Man this sounds strange! the bit that I would love to know (as well as you, I'm sure) is the clock time in real life and in the dream. did you have all the nightmares over the period of a minute or did I misread?

----------


## Goose42

> Man this sounds strange! the bit that I would love to know (as well as you, I'm sure) is the clock time in real life and in the dream. did you have all the nightmares over the period of a minute or did I misread?



I don't know how long the dream took. It felt like it lasted a long time. But time in dreams is relative. I know for sure I was asleep from about 2:15am until 3:51am.

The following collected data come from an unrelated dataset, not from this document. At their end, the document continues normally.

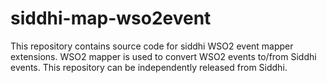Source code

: # siddhi-map-wso2event

This repository contains source code for siddhi WSO2 event mapper extensions. WSO2 mapper is used to convert WSO2
events
to/from Siddhi events. This repository can be independently released from Siddhi.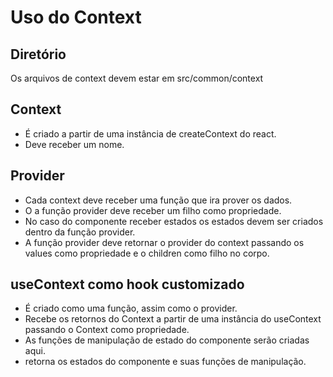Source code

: # Uso do Context

## Diretório
Os arquivos de context devem estar em src/common/context

## Context
- É criado a partir de uma instância de createContext do react.
- Deve receber um nome.

## Provider
- Cada context deve receber uma função que ira prover os dados.
- O a função provider deve receber um filho como propriedade.
- No caso do componente receber estados os estados devem ser criados dentro da função provider.
- A função provider deve retornar o provider do context passando os values como propriedade e o children como filho no corpo.

## useContext como hook customizado
- É criado como uma função, assim como o provider.
- Recebe os retornos do Context a partir de uma instância do useContext passando o Context como propriedade.
- As funções de manipulação de estado do componente serão criadas aqui.
- retorna os estados do componente e suas funções de manipulação.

It's just weird that I was able to read the clock in my dream. Usually reading things like numbers are hard to process in dreams. Which makes me think maybe I was partially waking up over and over again and actually seeing my dark bedroom with the glowing clock, then slipping back into my dream....

----------


## cathalh67

> I don't know how long the dream took. It felt like it lasted a long time. But time in dreams is relative. I know for sure I was asleep from about 2:15am until 3:51am.
> 
> It's just weird that I was able to read the clock in my dream. Usually reading things like numbers are hard to process in dreams. Which makes me think maybe I was partially waking up over and over again and actually seeing my dark bedroom with the glowing clock, then slipping back into my dream....



Hey , I just read this now and it really freaked me out , I kept checking if i was awake and stuff. But what freaked me out the most was that this all took place at 3 am 
I dont know if you know or not but its called the withching hour, its like when all the demons get really active. I always have false awakenings , and I think "Oh no something scary is going to happen"..... and it does , one time a woman dressed in black ran from the back of the room and jumped on my bed. I remember in the dream that just before she jumped I got up and like tackled her and shouted, then I woke up , also in other dreams I basicly told the bad things to F*** off and they did so thats some advice  ::D:

----------


## Zoth

Please don't post in old threads. That is considered necroing and since the OP hasn't posted in quite a few time, you will be better of creating a new topic. Thank you  :smiley: 

Closed.

----------